(Saved entries)
┄┄┄┄┄┄
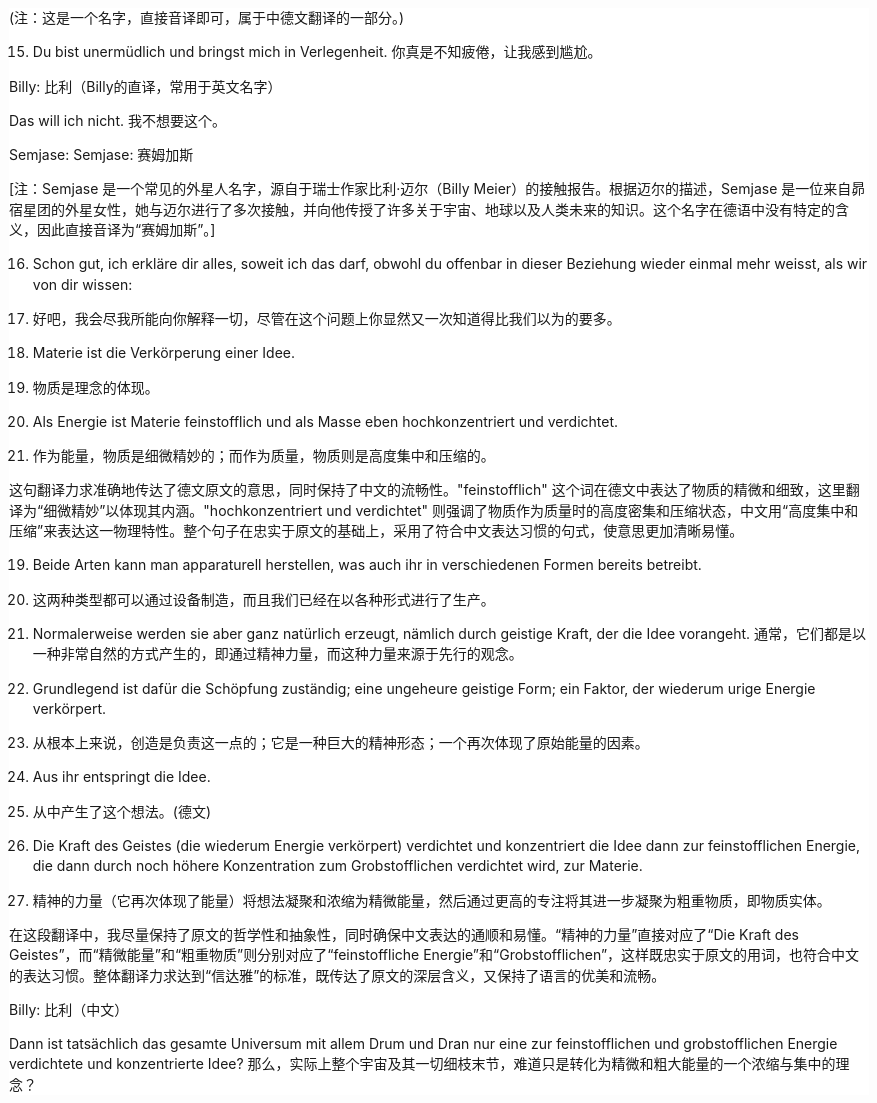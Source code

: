 (注：这是一个名字，直接音译即可，属于中德文翻译的一部分。)

15. Du bist unermüdlich und bringst mich in Verlegenheit.
你真是不知疲倦，让我感到尴尬。

Billy:
比利（Billy的直译，常用于英文名字）

Das will ich nicht.
我不想要这个。

Semjase:
Semjase: 赛姆加斯

[注：Semjase 是一个常见的外星人名字，源自于瑞士作家比利·迈尔（Billy Meier）的接触报告。根据迈尔的描述，Semjase 是一位来自昴宿星团的外星女性，她与迈尔进行了多次接触，并向他传授了许多关于宇宙、地球以及人类未来的知识。这个名字在德语中没有特定的含义，因此直接音译为“赛姆加斯”。]

16. Schon gut, ich erkläre dir alles, soweit ich das darf, obwohl du offenbar in dieser Beziehung wieder einmal mehr weisst, als wir von dir wissen:
16. 好吧，我会尽我所能向你解释一切，尽管在这个问题上你显然又一次知道得比我们以为的要多。

17. Materie ist die Verkörperung einer Idee.
17. 物质是理念的体现。

18. Als Energie ist Materie feinstofflich und als Masse eben hochkonzentriert und verdichtet.
18. 作为能量，物质是细微精妙的；而作为质量，物质则是高度集中和压缩的。

这句翻译力求准确地传达了德文原文的意思，同时保持了中文的流畅性。"feinstofflich" 这个词在德文中表达了物质的精微和细致，这里翻译为“细微精妙”以体现其内涵。"hochkonzentriert und verdichtet" 则强调了物质作为质量时的高度密集和压缩状态，中文用“高度集中和压缩”来表达这一物理特性。整个句子在忠实于原文的基础上，采用了符合中文表达习惯的句式，使意思更加清晰易懂。

19. Beide Arten kann man apparaturell herstellen, was auch ihr in verschiedenen Formen bereits betreibt.
19. 这两种类型都可以通过设备制造，而且我们已经在以各种形式进行了生产。

20. Normalerweise werden sie aber ganz natürlich erzeugt, nämlich durch geistige Kraft, der die Idee vorangeht.
通常，它们都是以一种非常自然的方式产生的，即通过精神力量，而这种力量来源于先行的观念。

21. Grundlegend ist dafür die Schöpfung zuständig; eine ungeheure geistige Form; ein Faktor, der wiederum urige Energie verkörpert.
21. 从根本上来说，创造是负责这一点的；它是一种巨大的精神形态；一个再次体现了原始能量的因素。

22. Aus ihr entspringt die Idee.
22. 从中产生了这个想法。(德文)

23. Die Kraft des Geistes (die wiederum Energie verkörpert) verdichtet und konzentriert die Idee dann zur feinstofflichen Energie, die dann durch noch höhere Konzentration zum Grobstofflichen verdichtet wird, zur Materie.
23. 精神的力量（它再次体现了能量）将想法凝聚和浓缩为精微能量，然后通过更高的专注将其进一步凝聚为粗重物质，即物质实体。

在这段翻译中，我尽量保持了原文的哲学性和抽象性，同时确保中文表达的通顺和易懂。“精神的力量”直接对应了“Die Kraft des Geistes”，而“精微能量”和“粗重物质”则分别对应了“feinstoffliche Energie”和“Grobstofflichen”，这样既忠实于原文的用词，也符合中文的表达习惯。整体翻译力求达到“信达雅”的标准，既传达了原文的深层含义，又保持了语言的优美和流畅。

Billy:
比利（中文）

Dann ist tatsächlich das gesamte Universum mit allem Drum und Dran nur eine zur feinstofflichen und grobstofflichen Energie verdichtete und konzentrierte Idee?
那么，实际上整个宇宙及其一切细枝末节，难道只是转化为精微和粗大能量的一个浓缩与集中的理念？
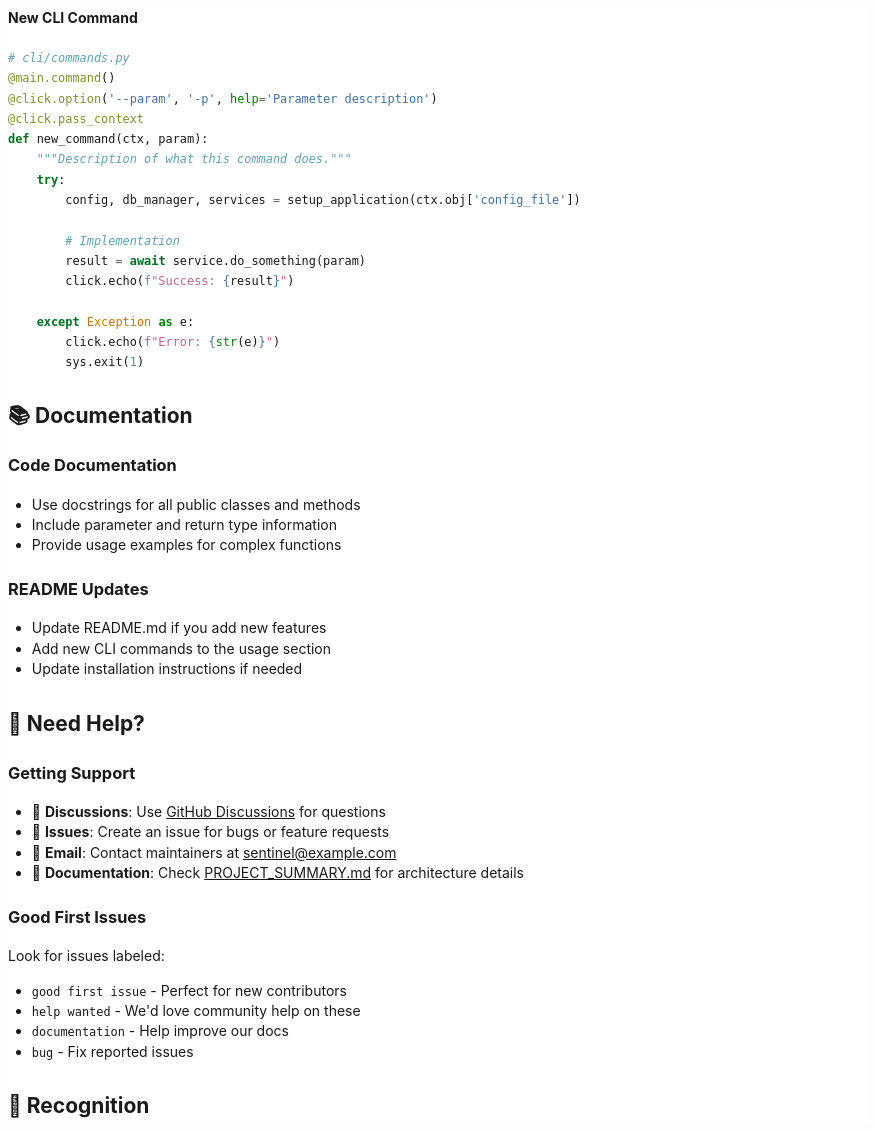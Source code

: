 #### **New CLI Command**
```python
# cli/commands.py
@main.command()
@click.option('--param', '-p', help='Parameter description')
@click.pass_context
def new_command(ctx, param):
    """Description of what this command does."""
    try:
        config, db_manager, services = setup_application(ctx.obj['config_file'])
        
        # Implementation
        result = await service.do_something(param)
        click.echo(f"Success: {result}")
        
    except Exception as e:
        click.echo(f"Error: {str(e)}")
        sys.exit(1)
```

## 📚 Documentation

### **Code Documentation**
- Use docstrings for all public classes and methods
- Include parameter and return type information
- Provide usage examples for complex functions

### **README Updates**
- Update README.md if you add new features
- Add new CLI commands to the usage section
- Update installation instructions if needed

## 🤔 Need Help?

### **Getting Support**
- 💬 **Discussions**: Use [GitHub Discussions](https://github.com/your-username/github-sentinel/discussions) for questions
- 🐛 **Issues**: Create an issue for bugs or feature requests
- 📧 **Email**: Contact maintainers at sentinel@example.com
- 📖 **Documentation**: Check [PROJECT_SUMMARY.md](PROJECT_SUMMARY.md) for architecture details

### **Good First Issues**
Look for issues labeled:
- `good first issue` - Perfect for new contributors
- `help wanted` - We'd love community help on these
- `documentation` - Help improve our docs
- `bug` - Fix reported issues

## 🎉 Recognition
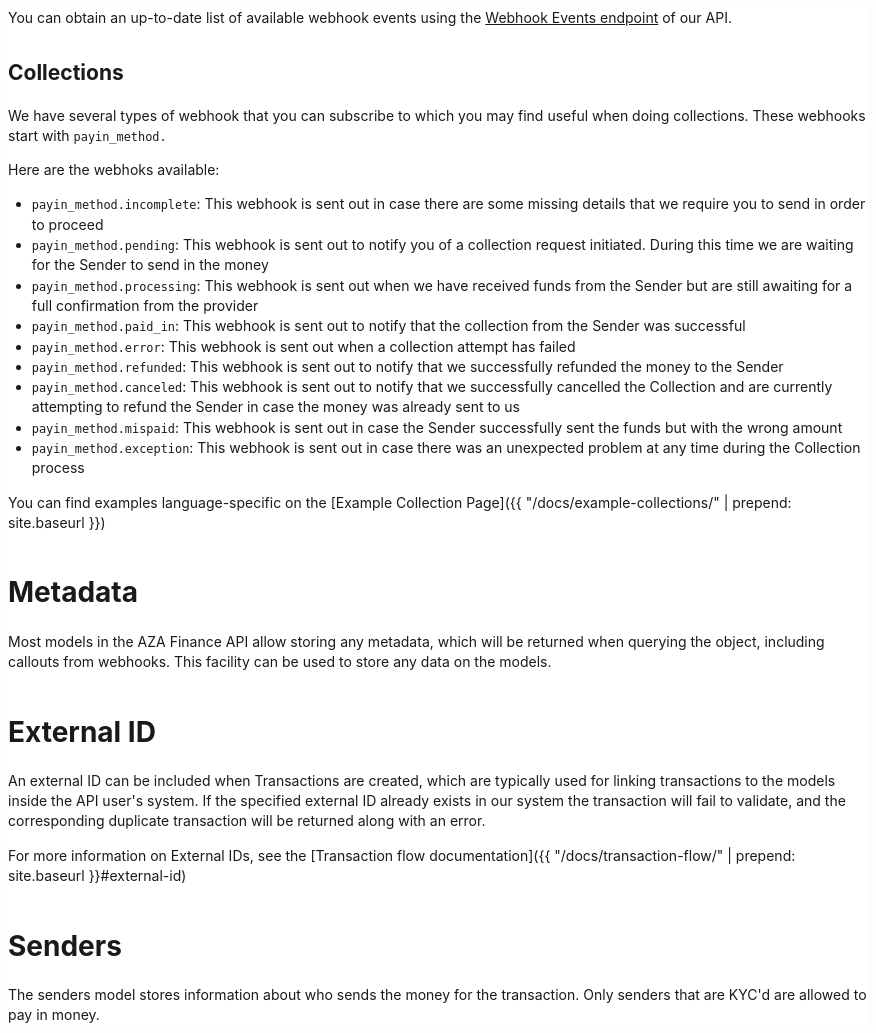 You can obtain an up-to-date list of available webhook events using the [Webhook Events endpoint](https://api.transferzero.com/documentation/#/Webhooks/get-webhook-events) of our API.

## Collections
We have several types of webhook that you can subscribe to which you may find useful when doing collections. These webhooks start with `payin_method.`

Here are the webhoks available:
* `payin_method.incomplete`: This webhook is sent out in case there are some missing details that we require you to send in order to proceed
* `payin_method.pending`: This webhook is sent out to notify you of a collection request initiated. During this time we are waiting for the Sender to send in the money
* `payin_method.processing`: This webhook is sent out when we have received funds from the Sender but are still awaiting for a full confirmation from the provider
* `payin_method.paid_in`: This webhook is sent out to notify that the collection from the Sender was successful
* `payin_method.error`: This webhook is sent out when a collection attempt has failed
* `payin_method.refunded`: This webhook is sent out to notify that we successfully refunded the money to the Sender
* `payin_method.canceled`: This webhook is sent out to notify that we successfully cancelled the Collection and are currently attempting to refund the Sender in case the money was already sent to us
* `payin_method.mispaid`: This webhook is sent out in case the Sender successfully sent the funds but with the wrong amount
* `payin_method.exception`: This webhook is sent out in case there was an unexpected problem at any time during the Collection process

You can find examples language-specific on the [Example Collection Page]({{ "/docs/example-collections/" | prepend: site.baseurl }})

# Metadata

Most models in the AZA Finance API allow storing any metadata, which will be returned when querying the object, including callouts from webhooks. This facility can be used to store any data on the models.

# External ID

An external ID can be included when Transactions are created, which are typically used for linking transactions to the models inside the API user's system. If the specified external ID already exists in our system the transaction will fail to validate, and the corresponding duplicate transaction will be returned along with an error.

For more information on External IDs, see the [Transaction flow documentation]({{ "/docs/transaction-flow/" | prepend: site.baseurl }}#external-id)

# Senders

The senders model stores information about who sends the money for the transaction. Only senders that are KYC'd are allowed to pay in money.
┄┄┄┄┄┄
Problem description
The answer is the lines above between the line holding "- Add new CLI commands to the usage section" and the line holding "- 💬 **Discussions**: Use", inclusive, each written out exactly, and no others.

Answer to this problem
- Add new CLI commands to the usage section
- Update installation instructions if needed

## 🤔 Need Help?

### **Getting Support**
- 💬 **Discussions**: Use [GitHub Discussions](https://github.com/your-username/github-sentinel/discussions) for questions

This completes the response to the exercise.